Salah satu model memori yang paling bertahan lama adalah model yang dibuat oleh William James, yakni model memori ganda (dualistic model of memory). James menyatakan bahwa memori bersifat dikotomi,yaitu manusia mengamati sejumlah objek, informasi memasuki memori dan kemudian hilang, sedangkan beberapa informasi menetap di memori selamanya. Dari pernyataan itulah muncul konsep memori jangka pendek dan memori jangka panjang—yang oleh James disebut memori primer/primary memory (langsung/immediate) dan memori sekunder/secondary memory (tidak langsung/indirect). James berpendapat bahwa memori primer tidak pernah meninggalkan kesadaran dan senantiasa menyediakan “tayangan” peristiwa-peristiwa yang telah dialami. Sedangkan, memori sekunder didefinisikan sebagai jalur-jalur yang “terpahat” dalam jaringan otak manusia, dan setiap manusia memiliki struktur jalur yang berbeda. Meskipun demikian, pada masa James belum terdapat cukup bukti ilmiah yang mendukung perbedaan definisi operasional antara kedua system memori tersebut.

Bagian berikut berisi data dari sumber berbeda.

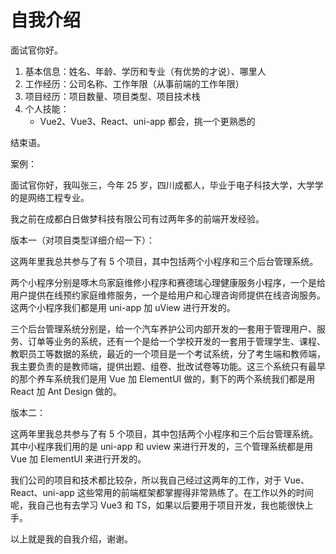 # 自我介绍

面试官你好。

1. 基本信息：姓名、年龄、学历和专业（有优势的才说）、哪里人
2. 工作经历：公司名称、工作年限（从事前端的工作年限）
3. 项目经历：项目数量、项目类型、项目技术栈
4. 个人技能：
   - Vue2、Vue3、React、uni-app 都会，挑一个更熟悉的

结束语。



案例：

面试官你好，我叫张三，今年 25 岁，四川成都人，毕业于电子科技大学，大学学的是网络工程专业。

我之前在成都白日做梦科技有限公司有过两年多的前端开发经验。



版本一（对项目类型详细介绍一下）：

这两年里我总共参与了有 5 个项目，其中包括两个小程序和三个后台管理系统。

两个小程序分别是啄木鸟家庭维修小程序和赛德瑞心理健康服务小程序，一个是给用户提供在线预约家庭维修服务，一个是给用户和心理咨询师提供在线咨询服务。这两个小程序我们都是用 uni-app 加 uView 进行开发的。

三个后台管理系统分别是，给一个汽车养护公司内部开发的一套用于管理用户、服务、订单等业务的系统，还有一个是给一个学校开发的一套用于管理学生、课程、教职员工等数据的系统，最近的一个项目是一个考试系统，分了考生端和教师端，我主要负责的是教师端，提供出题、组卷、批改试卷等功能。这三个系统只有最早的那个养车系统我们是用 Vue 加 ElementUI 做的，剩下的两个系统我们都是用 React 加 Ant Design 做的。



版本二：

这两年里我总共参与了有 5 个项目，其中包括两个小程序和三个后台管理系统。其中小程序我们用的是 uni-app 和 uview 来进行开发的，三个管理系统都是用 Vue 加 ElementUI 来进行开发的。





我们公司的项目和技术都比较杂，所以我自己经过这两年的工作，对于 Vue、React、uni-app 这些常用的前端框架都掌握得非常熟练了。在工作以外的时间呢，我自己也有去学习 Vue3 和 TS，如果以后要用于项目开发，我也能很快上手。

以上就是我的自我介绍，谢谢。



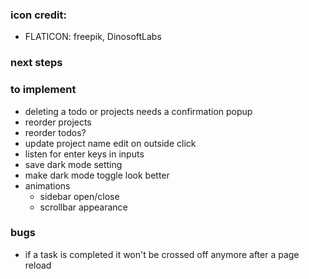 ### icon credit:

- FLATICON: freepik, DinosoftLabs

### next steps

### to implement

- deleting a todo or projects needs a confirmation popup
- reorder projects
- reorder todos?
- update project name edit on outside click
- listen for enter keys in inputs
- save dark mode setting
- make dark mode toggle look better
- animations
  - sidebar open/close
  - scrollbar appearance

### bugs

- if a task is completed it won't be crossed off anymore after a page reload
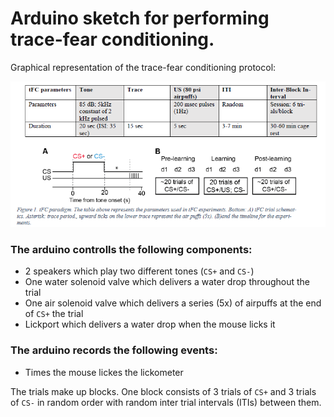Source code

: # Arduino sketch for performing trace-fear conditioning.

Graphical representation of the trace-fear conditioning protocol:

![Trace-fear conditioning protocol](./figs/tf_protocol.PNG)

### The arduino controlls the following components:

- 2 speakers which play two different tones (`CS+` and `CS-`)
- One water solenoid valve which delivers a water drop throughout the trial
- One air solenoid valve which delivers a series (5x) of airpuffs at the end of `CS+` the trial 
- Lickport which delivers a water drop when the mouse licks it

### The arduino records the following events:

- Times the mouse lickes the lickometer

The trials make up blocks. 
One block consists of 3 trials of `CS+` and 3 trials of `CS-` in random order with random inter trial intervals (ITIs) between them.
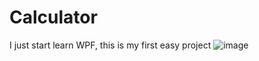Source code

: # Calculator
I just  start learn WPF, this is my first easy project
![image](https://user-images.githubusercontent.com/75839381/224910227-d42fc1ac-cc96-43f0-bb23-6cba655e4690.png)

Bukti-bukti ilmiah tersebut baru muncul 75 tahun kemudian oleh Waugh dan Norman (1965). Menurut Waugh dan Norman (dalam Solso, 2008), sebuah item memasuki memori primer dan kemudian disimpan disana (melalui latihan pengulangan), atau dilupakan. Dengan menggunakan pengulangan (rehearsal), item tersebut memasuki memori sekunder dan selanjutnya menjadi bagian memori permanen.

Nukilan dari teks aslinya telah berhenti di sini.